ALEXANDRIA, Va.—America’s “quit rate” reached a 20-year high last November, and low pay, a lack of opportunities for advancement and feeling disrespected at work are the top reasons why Americans quit their jobs last year, according to a Pew Research survey. At least a third of respondents said each of these were major reasons why they left.
Those who quit and are now employed at another job are more likely than not to say that their current job has better pay (56%), more opportunities for advancement (53%) and more work-life balance (53%), and flexibility (50%). Of those, 61% say it was at least somewhat easy for them to find their current job, with 33% saying it was very easy.

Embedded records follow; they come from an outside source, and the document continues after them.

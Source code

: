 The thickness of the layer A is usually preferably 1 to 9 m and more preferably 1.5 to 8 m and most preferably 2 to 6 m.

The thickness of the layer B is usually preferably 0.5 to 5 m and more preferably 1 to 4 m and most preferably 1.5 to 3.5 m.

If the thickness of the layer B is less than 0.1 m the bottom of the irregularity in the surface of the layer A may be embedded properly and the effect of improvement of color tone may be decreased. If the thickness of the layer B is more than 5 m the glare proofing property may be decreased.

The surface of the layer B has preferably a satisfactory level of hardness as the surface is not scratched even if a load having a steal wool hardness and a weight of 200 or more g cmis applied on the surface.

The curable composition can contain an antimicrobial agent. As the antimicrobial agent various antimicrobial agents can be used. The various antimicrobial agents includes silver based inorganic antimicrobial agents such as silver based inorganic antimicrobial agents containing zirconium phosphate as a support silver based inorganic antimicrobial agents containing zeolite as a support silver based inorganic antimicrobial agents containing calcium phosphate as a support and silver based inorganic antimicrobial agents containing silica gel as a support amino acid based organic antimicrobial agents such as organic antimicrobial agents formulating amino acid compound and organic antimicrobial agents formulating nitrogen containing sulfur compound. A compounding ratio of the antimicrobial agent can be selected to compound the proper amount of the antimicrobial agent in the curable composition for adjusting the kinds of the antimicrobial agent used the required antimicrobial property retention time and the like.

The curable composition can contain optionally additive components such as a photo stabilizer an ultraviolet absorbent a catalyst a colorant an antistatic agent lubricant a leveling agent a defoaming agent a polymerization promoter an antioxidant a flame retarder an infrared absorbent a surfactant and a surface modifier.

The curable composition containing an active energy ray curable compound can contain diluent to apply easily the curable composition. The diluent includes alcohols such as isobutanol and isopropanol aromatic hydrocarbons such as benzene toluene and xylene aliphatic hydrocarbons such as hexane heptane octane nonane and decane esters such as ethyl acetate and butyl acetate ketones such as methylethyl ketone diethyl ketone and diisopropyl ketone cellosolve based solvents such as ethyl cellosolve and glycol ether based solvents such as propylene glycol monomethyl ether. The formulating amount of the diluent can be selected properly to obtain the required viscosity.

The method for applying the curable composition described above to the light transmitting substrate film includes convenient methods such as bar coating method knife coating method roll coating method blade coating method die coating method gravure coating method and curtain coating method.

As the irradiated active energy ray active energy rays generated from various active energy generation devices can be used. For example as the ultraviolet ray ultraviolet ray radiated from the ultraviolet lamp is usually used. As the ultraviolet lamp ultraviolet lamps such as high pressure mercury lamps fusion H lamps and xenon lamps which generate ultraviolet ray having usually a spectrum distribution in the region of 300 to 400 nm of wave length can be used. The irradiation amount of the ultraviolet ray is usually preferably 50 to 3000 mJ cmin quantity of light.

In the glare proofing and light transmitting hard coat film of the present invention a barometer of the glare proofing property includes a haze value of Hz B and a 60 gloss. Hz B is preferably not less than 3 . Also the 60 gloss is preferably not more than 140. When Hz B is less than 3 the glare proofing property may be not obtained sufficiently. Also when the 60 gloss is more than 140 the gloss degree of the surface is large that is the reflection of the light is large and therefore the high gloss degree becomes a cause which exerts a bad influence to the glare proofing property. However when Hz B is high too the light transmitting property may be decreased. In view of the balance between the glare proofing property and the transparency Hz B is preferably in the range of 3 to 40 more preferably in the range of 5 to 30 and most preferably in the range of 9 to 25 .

Roughly half say child-care issues were a reason they quit a job (48% among those with a child younger than 18 in the household). A similar share point to a lack of flexibility to choose when they put in their hours (45%) or not having good benefits such as health insurance and paid time off (43%). Roughly a quarter say each of these was a major reason.
Employed men and women who quit a job in 2021 respond similarly on how their current job compares with their last one. One notable exception is when it comes to balancing work and family responsibilities: 6 in 10 men say their current job makes it easier for them to balance work and family, which is higher than the share of women who say the same (48%).
About 4 in 10 adults who quit a job last year (39%) say it was because they were working too many hours, while 3 in 10 say they were working too few hours. About a third (35%) cite wanting to relocate to a different area, while 18% cite their employer requiring a COVID-19 vaccine as a reason.
Thirty-one percent said their reasons for quitting a job were related to the coronavirus outbreak. Those without a four-year college degree (34%) were more likely than those with a bachelor’s degree or more education (21%) to say the pandemic played a role in their decision.
Pew found that about 1 in 5 non-retired U.S. adults quit a job at some point in 2021, and adults younger than 30 are far more likely than older adults to have voluntarily left their job last year: 37% of young adults and 17% of those ages 30 to 49 say they did this.
Non-white adults who quit a job last year are more likely than their white counterparts to say the reasons include not having enough flexibility (52% vs. 38%), wanting to relocate to a different area (41% vs. 30%), working too few hours (37% vs. 24%) or their employer requiring that they have a COVID-19 vaccine (27% vs. 10%). The non-white category includes those who identify as Black, Asian, Hispanic, some other race or multiple races. Pew says that these groups could not be analyzed separately because of sample size limitations.